The Amazon basin is home to one in 10 of the world's mammals and 15 per cent of land-based plant species. It holds more than half the world's fresh water, and its vast forests act as the largest carbon sink on the planet, providing a vital check on the greenhouse effect. This vital resource faces three main dangers: the expansion of the soya industry, driven by high prices for animal feed; the surge in sugarcane plantations to feed the sudden and insatiable global appetite for bio-fuels; and the traditional threat of cattle ranching, underestimated in recent years as soya and sugarcane have received more attention.
Since the "Save the Amazon" campaigns of the 1970s the role of illegal ranchers in the destruction of the rainforest has been widely known. Virtually non-existent government control has allowed ranchers to clear large areas of remote forest for pasture. But the land - while initially fertile - quickly erodes, spurring the need for new pasture and driving the chainsaws further into the forest, in a vicious cycle largely unchecked for decades.

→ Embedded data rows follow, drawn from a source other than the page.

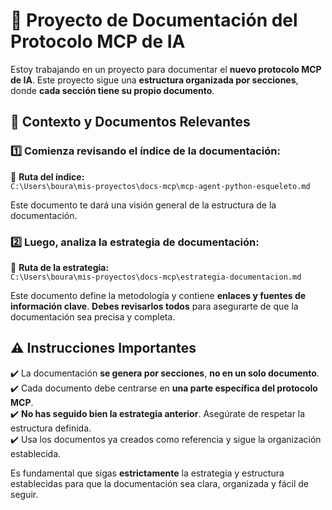 # 📌 Proyecto de Documentación del Protocolo MCP de IA  

Estoy trabajando en un proyecto para documentar el **nuevo protocolo MCP de IA**. Este proyecto sigue una **estructura organizada por secciones**, donde **cada sección tiene su propio documento**.  

## 🔎 Contexto y Documentos Relevantes  

### 1️⃣ Comienza revisando el **índice de la documentación**:  
📄 **Ruta del índice:**  
`C:\Users\boura\mis-proyectos\docs-mcp\mcp-agent-python-esqueleto.md`  

Este documento te dará una visión general de la estructura de la documentación.  

### 2️⃣ Luego, analiza la **estrategia de documentación**:  
📄 **Ruta de la estrategia:**  
`C:\Users\boura\mis-proyectos\docs-mcp\estrategia-documentacion.md`  

Este documento define la metodología y contiene **enlaces y fuentes de información clave**. **Debes revisarlos todos** para asegurarte de que la documentación sea precisa y completa.  

## ⚠️ Instrucciones Importantes  

✔️ La documentación **se genera por secciones**, **no en un solo documento**.  
✔️ Cada documento debe centrarse en **una parte específica del protocolo MCP**.  
✔️ **No has seguido bien la estrategia anterior**. Asegúrate de respetar la estructura definida.  
✔️ Usa los documentos ya creados como referencia y sigue la organización establecida.  

Es fundamental que sigas **estrictamente** la estrategia y estructura establecidas para que la documentación sea clara, organizada y fácil de seguir.  
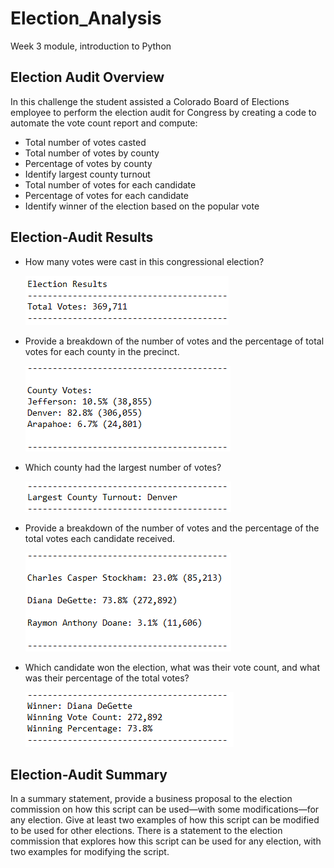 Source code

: # Election_Analysis
Week 3 module, introduction to Python

## Election Audit Overview 
In this challenge the student assisted a Colorado Board of Elections employee to perform the election audit for Congress by creating a code to automate the vote count report and compute:
 * Total number of votes casted
 * Total number of votes by county
 * Percentage of votes by county
 * Identify largest county turnout
 * Total number of votes for each candidate
 * Percentage of votes for each candidate
 * Identify winner of the election based on the popular vote


## Election-Audit Results
* How many votes were cast in this congressional election?

  ![ScreenShot](https://github.com/liviamiyabara/Election_Analysis/blob/main/analysis/Total%20votes.png)

* Provide a breakdown of the number of votes and the percentage of total votes for each county in the precinct.

  ![ScreenShot](https://github.com/liviamiyabara/Election_Analysis/blob/main/analysis/County%20votes.png)

* Which county had the largest number of votes?

  ![ScreenShot](https://github.com/liviamiyabara/Election_Analysis/blob/main/analysis/County%20largest%20number%20%20of%20votes.png)

* Provide a breakdown of the number of votes and the percentage of the total votes each candidate received.

  ![ScreenShot](https://github.com/liviamiyabara/Election_Analysis/blob/main/analysis/Candidates%20vote%20breakdown.png)

* Which candidate won the election, what was their vote count, and what was their percentage of the total votes?

  ![ScreenShot](https://github.com/liviamiyabara/Election_Analysis/blob/main/analysis/Winner.png)

## Election-Audit Summary
In a summary statement, provide a business proposal to the election commission on how this script can be used—with some modifications—for any election. Give at least two examples of how this script can be modified to be used for other elections. There is a statement to the election commission that explores how this script can be used for any election, with two examples for modifying the script.

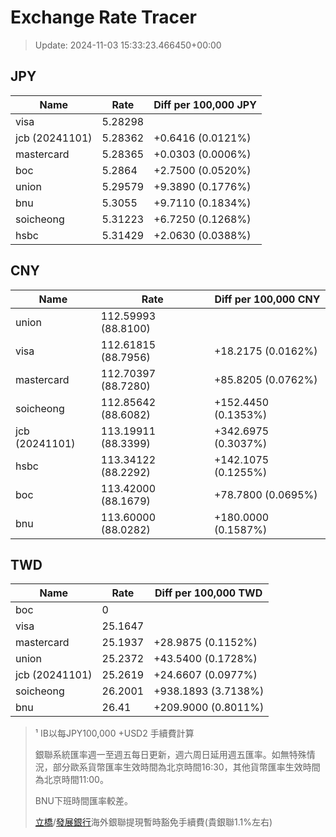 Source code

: # Exchange Rate Tracer

> Update: 2024-11-03 15:33:23.466450+00:00

## JPY

| Name           |    Rate | Diff per 100,000 JPY   |
|----------------|---------|------------------------|
| visa           | 5.28298 |                        |
| jcb (20241101) | 5.28362 | +0.6416 (0.0121%)      |
| mastercard     | 5.28365 | +0.0303 (0.0006%)      |
| boc            | 5.2864  | +2.7500 (0.0520%)      |
| union          | 5.29579 | +9.3890 (0.1776%)      |
| bnu            | 5.3055  | +9.7110 (0.1834%)      |
| soicheong      | 5.31223 | +6.7250 (0.1268%)      |
| hsbc           | 5.31429 | +2.0630 (0.0388%)      |

## CNY

| Name           | Rate                | Diff per 100,000 CNY   |
|----------------|---------------------|------------------------|
| union          | 112.59993	(88.8100) |                        |
| visa           | 112.61815	(88.7956) | +18.2175 (0.0162%)     |
| mastercard     | 112.70397	(88.7280) | +85.8205 (0.0762%)     |
| soicheong      | 112.85642	(88.6082) | +152.4450 (0.1353%)    |
| jcb (20241101) | 113.19911	(88.3399) | +342.6975 (0.3037%)    |
| hsbc           | 113.34122	(88.2292) | +142.1075 (0.1255%)    |
| boc            | 113.42000	(88.1679) | +78.7800 (0.0695%)     |
| bnu            | 113.60000	(88.0282) | +180.0000 (0.1587%)    |

## TWD

| Name           |    Rate | Diff per 100,000 TWD   |
|----------------|---------|------------------------|
| boc            |  0      |                        |
| visa           | 25.1647 |                        |
| mastercard     | 25.1937 | +28.9875 (0.1152%)     |
| union          | 25.2372 | +43.5400 (0.1728%)     |
| jcb (20241101) | 25.2619 | +24.6607 (0.0977%)     |
| soicheong      | 26.2001 | +938.1893 (3.7138%)    |
| bnu            | 26.41   | +209.9000 (0.8011%)    |


> ¹ IB以每JPY100,000 +USD2 手續費計算
>
> 銀聯系統匯率週一至週五每日更新，週六周日延用週五匯率。如無特殊情況，部分歐系貨幣匯率生效時間為北京時間16:30，其他貨幣匯率生效時間為北京時間11:00。
>
> BNU下班時間匯率較差。
>
> [立橋](https://www.wlbank.com.mo/uploads/ueditor/file/20181211/1544536513900230.pdf)/[發展銀行](https://www.mdb.com.mo/Service_Charges_20230728.pdf)海外銀聯提現暫時豁免手續費(貴銀聯1.1%左右)


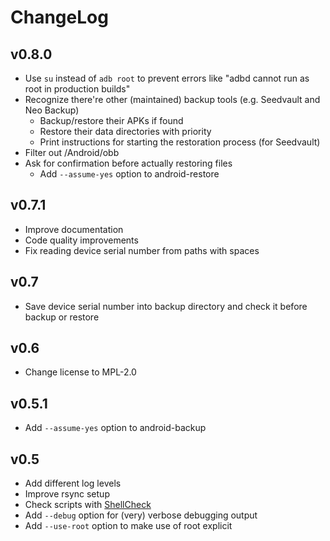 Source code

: # ChangeLog

## v0.8.0

* Use `su` instead of `adb root` to prevent errors like "adbd cannot run as root in production builds"
* Recognize there're other (maintained) backup tools (e.g. Seedvault and Neo Backup)
  * Backup/restore their APKs if found
  * Restore their data directories with priority
  * Print instructions for starting the restoration process (for Seedvault)
* Filter out /Android/obb
* Ask for confirmation before actually restoring files
  * Add `--assume-yes` option to android-restore

## v0.7.1

* Improve documentation
* Code quality improvements
* Fix reading device serial number from paths with spaces

## v0.7

* Save device serial number into backup directory and check it before backup or restore

## v0.6

* Change license to MPL-2.0

## v0.5.1

* Add `--assume-yes` option to android-backup

## v0.5

* Add different log levels
* Improve rsync setup
* Check scripts with [ShellCheck](https://github.com/koalaman/shellcheck)
* Add `--debug` option for (very) verbose debugging output
* Add `--use-root` option to make use of root explicit
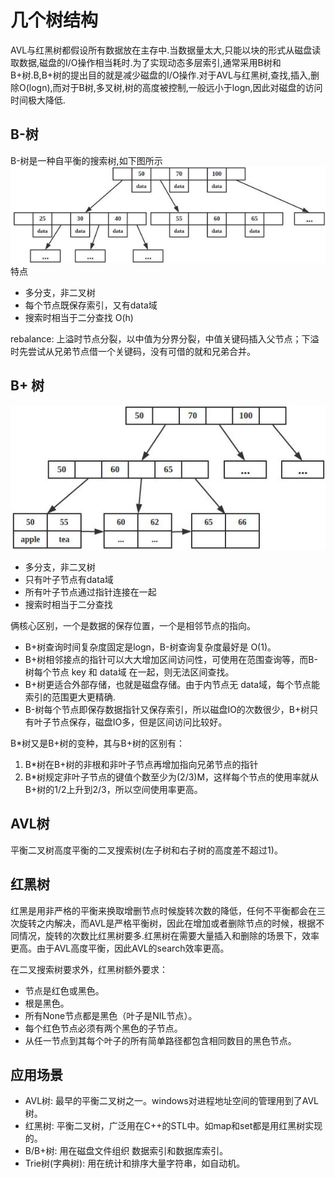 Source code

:# 几个树结构

AVL与红黑树都假设所有数据放在主存中.当数据量太大,只能以块的形式从磁盘读取数据,磁盘的I/O操作相当耗时.为了实现动态多层索引,通常采用B树和B+树.B,B+树的提出目的就是减少磁盘的I/O操作.对于AVL与红黑树,查找,插入,删除O(logn),而对于B树,多叉树,树的高度被控制,一般远小于logn,因此对磁盘的访问时间极大降低.

## B-树

B-树是一种自平衡的搜索树,如下图所示
![20200707_194515_22](assets/20200707_194515_22.png)
特点
- 多分支，非二叉树
- 每个节点既保存索引，又有data域
- 搜索时相当于二分查找 O(h)

rebalance: 上溢时节点分裂，以中值为分界分裂，中值关键码插入父节点；下溢时先尝试从兄弟节点借一个关键码，没有可借的就和兄弟合并。

## B+ 树

![20200707_195717_32](assets/20200707_195717_32.png)

- 多分支，非二叉树
- 只有叶子节点有data域
- 所有叶子节点通过指针连接在一起
- 搜索时相当于二分查找

俩核心区别，一个是数据的保存位置，一个是相邻节点的指向。
- B+树查询时间复杂度固定是logn，B-树查询复杂度最好是 O(1)。
- B+树相邻接点的指针可以大大增加区间访问性，可使用在范围查询等，而B-树每个节点 key 和 data域 在一起，则无法区间查找。
- B+树更适合外部存储，也就是磁盘存储。由于内节点无 data域，每个节点能索引的范围更大更精确.
- B-树每个节点即保存数据指针又保存索引，所以磁盘IO的次数很少，B+树只有叶子节点保存，磁盘IO多，但是区间访问比较好。

B*树又是B+树的变种，其与B+树的区别有：
1. B*树在B+树的非根和非叶子节点再增加指向兄弟节点的指针
2. B*树规定非叶子节点的键值个数至少为(2/3)M，这样每个节点的使用率就从B+树的1/2上升到2/3，所以空间使用率更高。

## AVL树
平衡二叉树高度平衡的二叉搜索树(左子树和右子树的高度差不超过1)。
## 红黑树
红黑是用非严格的平衡来换取增删节点时候旋转次数的降低，任何不平衡都会在三次旋转之内解决，而AVL是严格平衡树，因此在增加或者删除节点的时候，根据不同情况，旋转的次数比红黑树要多.红黑树在需要大量插入和删除的场景下，效率更高。由于AVL高度平衡，因此AVL的search效率更高。

在二叉搜索树要求外，红黑树额外要求：
- 节点是红色或黑色。
- 根是黑色。
- 所有None节点都是黑色（叶子是NIL节点）。
- 每个红色节点必须有两个黑色的子节点。
- 从任一节点到其每个叶子的所有简单路径都包含相同数目的黑色节点。

## 应用场景
- AVL树: 最早的平衡二叉树之一。windows对进程地址空间的管理用到了AVL树。
- 红黑树: 平衡二叉树，广泛用在C++的STL中。如map和set都是用红黑树实现的。
- B/B+树: 用在磁盘文件组织 数据索引和数据库索引。
- Trie树(字典树): 用在统计和排序大量字符串，如自动机。
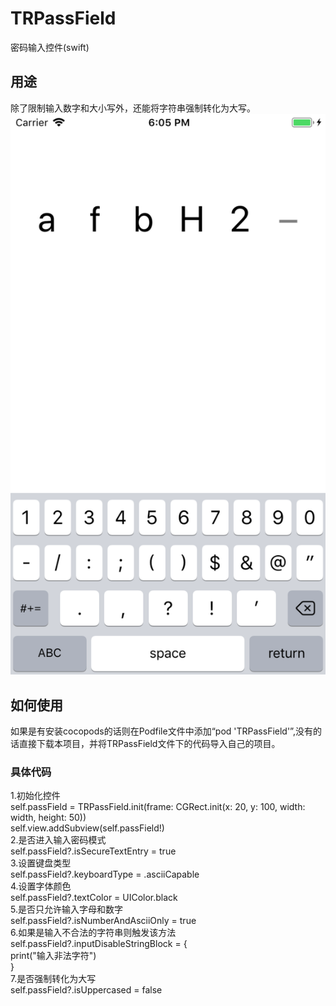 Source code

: # TRPassField
密码输入控件(swift)
## 用途
除了限制输入数字和大小写外，还能将字符串强制转化为大写。<br>
![image](https://github.com/wangmyQQ/TRPassField/raw/master/demo.png)  
## 如何使用
如果是有安装cocopods的话则在Podfile文件中添加“pod 'TRPassField'”,没有的话直接下载本项目，并将TRPassField文件下的代码导入自己的项目。
### 具体代码
1.初始化控件<br>
self.passField = TRPassField.init(frame: CGRect.init(x: 20, y: 100, width: width, height: 50))<br>
self.view.addSubview(self.passField!)<br>
2.是否进入输入密码模式<br>
self.passField?.isSecureTextEntry = true<br>
3.设置键盘类型<br>
self.passField?.keyboardType = .asciiCapable<br>
4.设置字体颜色<br>
self.passField?.textColor = UIColor.black<br>
5.是否只允许输入字母和数字<br>
self.passField?.isNumberAndAsciiOnly = true<br>
6.如果是输入不合法的字符串则触发该方法<br>
self.passField?.inputDisableStringBlock = {<br>
print("输入非法字符")<br>
}<br>
7.是否强制转化为大写<br>
self.passField?.isUppercased = false<br>
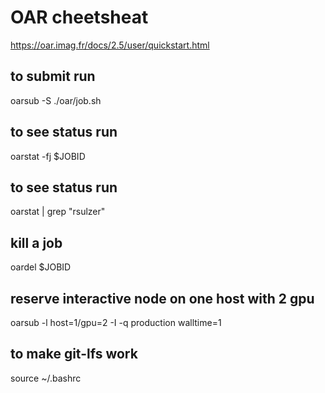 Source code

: # OAR cheetsheat
https://oar.imag.fr/docs/2.5/user/quickstart.html

## to submit run 
oarsub -S ./oar/job.sh
## to see status run
oarstat -fj $JOBID
## to see status run
oarstat | grep "rsulzer"
## kill a job
oardel $JOBID

## reserve interactive node on one host with 2 gpu
oarsub -l host=1/gpu=2 -I -q production walltime=1


## to make git-lfs work 
source ~/.bashrc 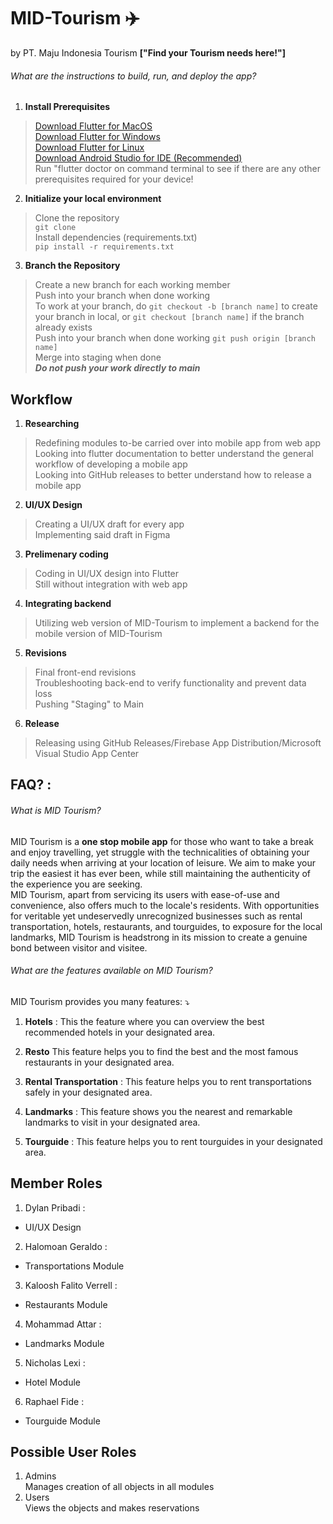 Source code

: MID-Tourism ✈️
==============================
by PT. Maju Indonesia Tourism **["Find your Tourism needs here!"]**

###### What are the instructions to build, run, and deploy the app?
1. **Install Prerequisites**
> [Download Flutter for MacOS](https://docs.flutter.dev/get-started/install/macos) <br>
> [Download Flutter for Windows](https://docs.flutter.dev/get-started/install/windows) <br>
> [Download Flutter for Linux](https://docs.flutter.dev/get-started/install/linux) <br>
> [Download Android Studio for IDE (Recommended)](https://developer.android.com/studio) <br>
> Run "flutter doctor on command terminal to see if there are any other prerequisites required for your device! <br>

2. **Initialize your local environment**
> Clone the repository <br>
> `git clone` <br>
> Install dependencies (requirements.txt) <br>
> `pip install -r requirements.txt` <br>

3. **Branch the Repository**
> Create a new branch for each working member <br>
> Push into your branch when done working <br>
> To work at your branch, do `git checkout -b [branch name]` to create your branch in local, or `git checkout [branch name]` if the branch already exists <br>
> Push into your branch when done working `git push origin [branch name]` <br>
> Merge into staging when done <br>
> ***Do not push your work directly to main*** <br>

## Workflow
1. **Researching**
> Redefining modules to-be carried over into mobile app from web app <br>
> Looking into flutter documentation to better understand the general workflow of developing a mobile app <br>
> Looking into GitHub releases to better understand how to release a mobile app <br>

2. **UI/UX Design**
> Creating a UI/UX draft for every app <br>
> Implementing said draft in Figma <br>

3. **Prelimenary coding**
> Coding in UI/UX design into Flutter <br>
> Still without integration with web app <br>

4. **Integrating backend**
> Utilizing web version of MID-Tourism to implement a backend for the mobile version of MID-Tourism <br>

5. **Revisions**
> Final front-end revisions <br>
> Troubleshooting back-end to verify functionality and prevent data loss <br>
> Pushing "Staging" to Main <br>

6. **Release**
> Releasing using GitHub Releases/Firebase App Distribution/Microsoft Visual Studio App Center <br>

## FAQ? :
###### What is MID Tourism?
MID Tourism is a **one stop mobile app** for those who want to take a break and enjoy travelling, yet struggle with the technicalities of obtaining your daily needs when arriving at your location of leisure. We aim to make your trip the easiest it has ever been, while still maintaining the authenticity of the experience you are seeking. <br>
MID Tourism, apart from servicing its users with ease-of-use and convenience, also offers much to the locale's residents. With opportunities for veritable  yet undeservedly unrecognized businesses such as rental transportation, hotels, restaurants, and tourguides, to exposure for the local landmarks, MID Tourism is headstrong in its mission to create a genuine bond between visitor and visitee. 

###### What are the features available on MID Tourism?
MID Tourism provides you many features: ⤵️

1. **Hotels** :
This the feature where you can overview the best recommended hotels in your designated area.

2. **Resto**
This feature helps you to find the best and the most famous restaurants in your designated area.

3. **Rental Transportation** :
This feature helps you to rent transportations safely in your designated area.

4. **Landmarks** :
This feature shows you the nearest and remarkable landmarks to visit in your designated area.

5. **Tourguide** :
This feature helps you to rent tourguides in your designated area.

## Member Roles
1. Dylan Pribadi :
- UI/UX Design

2. Halomoan Geraldo :
- Transportations Module

3. Kaloosh Falito Verrell :
- Restaurants Module

4. Mohammad Attar :
- Landmarks Module

5. Nicholas Lexi :
- Hotel Module

6. Raphael Fide :
- Tourguide Module

## Possible User Roles
1. Admins <br>
Manages creation of all objects in all modules<br>
2. Users <br>
Views the objects and makes reservations <br>

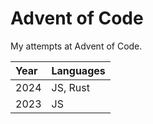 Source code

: # Advent of Code
My attempts at Advent of Code.

| Year | Languages           |
| :--- | :------------------ |
| 2024 | JS, Rust            |
| 2023 | JS                  |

Carbon dioxide emissions from the fires set to clear the trees have helped to propel Brazil into the top four carbon polluters in the world, exceeded only by the US, China and Indonesia.
At the end of each dry season, in anticipation of the first winter rains, farmers and cattle ranchers throughout South America set fires to "renovate" pasture land. But this process has spun out of control as deforestation and climate change have created a tinderbox, leading to ever-larger blazes. Last October a record area of the rainforest went up in flames, choking vast areas of not just Brazil but Paraguay and Bolivia.
There are increasing signs that the strain placed on the Amazon's eco-system could lead to an irreversible breakdown Last month the WWF predicted that the combination of drought and fire could wipe out the Amazon by 2030, with disastrous consequences for the world.